Tuesday 22 October 2019

Alarm bells as motorists are 'throwing away' money on car finance deals

* Signs of return to Celtic Tiger days of careless spending

Motorists are being urged to shop around before committing to a car finance deal
Motorists are being urged to shop around before committing to a car finance deal
Eddie Cunningham

Eddie Cunningham

'ALARM bells' are ringing over how motorists are throwing away money on some car-finance deals, a consumer chief warns today.

Motorists are being urged to stop, think and shop around before committing to such packages.

The plea, from Michael Kilcoyne, deputy chairman of the Consumers Association of Ireland, follows revelations last week of wide variations in the amount of interest that drivers are being charged on their car loans.

The specially commissioned Volkswagen survey showed that 27pc of motorists had no idea what level of interest they were being charged on their finance packages.

Of those who did know, one-fifth (21pc) said they were paying between 4pc and 5pc; one-in-seven (15pc) were stumping up 6pc-7pc while one-in-eight revealed they are getting a competitive 2pc/3pc rate of interest.

The survey was carried out online by Ignite Research on a nationally representative sample of 1,000 respondents.

It has been calculated that even a 2pc difference in interest rates on a €17,000 loan would cost motorists an extra €340.

Mr Kilcoyne says that sort of sum would pay the property tax and/or water charges for many people.

Yet, he says, some people are paying little or no close heed to the whole area and are letting money slip away from them.

Responding to a query from Independent Motors on the findings of the Volkswagen study, he says: "People are throwing money away on car finance. It's starting to become like in the Celtic Tiger days. They are just not shopping around. They are not checking out interest rates."

In one way, he says, he was surprised that the 27pc level of 'don't knows' wasn't higher such has been the take-off in credit spending.

It is often the case, he pointed out, that people get caught up in the excitement of buying a new model and overlook the important area of the interest rates they are paying on the finance for it.

But they need to take a good look around at what is available. And he urged them to try as many sources of funding as possible.

"They can often get as good a deal in their local credit union," he claims.

However, he fears the Volkswagen study only confirms the view that many people are "getting back to living for today".

He told us: "It (the survey) is ringing alarm bells about what people are doing out there. In reality they are throwing money away."

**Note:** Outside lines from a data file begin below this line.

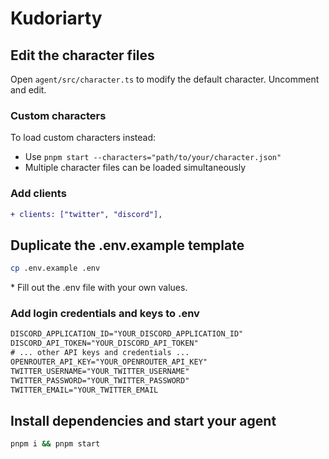 # Kudoriarty

## Edit the character files

Open `agent/src/character.ts` to modify the default character. Uncomment and edit.

### Custom characters

To load custom characters instead:
- Use `pnpm start --characters="path/to/your/character.json"`
- Multiple character files can be loaded simultaneously

### Add clients

```diff
+ clients: ["twitter", "discord"],
```

## Duplicate the .env.example template

```bash
cp .env.example .env
```

\* Fill out the .env file with your own values.

### Add login credentials and keys to .env

```diff
DISCORD_APPLICATION_ID="YOUR_DISCORD_APPLICATION_ID"
DISCORD_API_TOKEN="YOUR_DISCORD_API_TOKEN"
# ... other API keys and credentials ...
OPENROUTER_API_KEY="YOUR_OPENROUTER_API_KEY"
TWITTER_USERNAME="YOUR_TWITTER_USERNAME"
TWITTER_PASSWORD="YOUR_TWITTER_PASSWORD"
TWITTER_EMAIL="YOUR_TWITTER_EMAIL
```

## Install dependencies and start your agent

```bash
pnpm i && pnpm start
```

He says new legislation to strengthen consumer rights is about to be introduced.

"But all the legislation in the world is no use if we, as consumers, don't shop around and get the best deal for ourselves."

His warnings are timely as increasing numbers of potential buyers are planning to drive away a new 152-reg model from July 1 - only a few weeks away now.

And with finance accounting for an increasing proportion of deals, it would appear there is a lot of money to be saved by following the old adage of shopping around and bargaining.

Virtually all car companies report a big increase in Personal Contract Plans (PCPs).

But there are several other finance options too - such as zero-to-low interest on loans.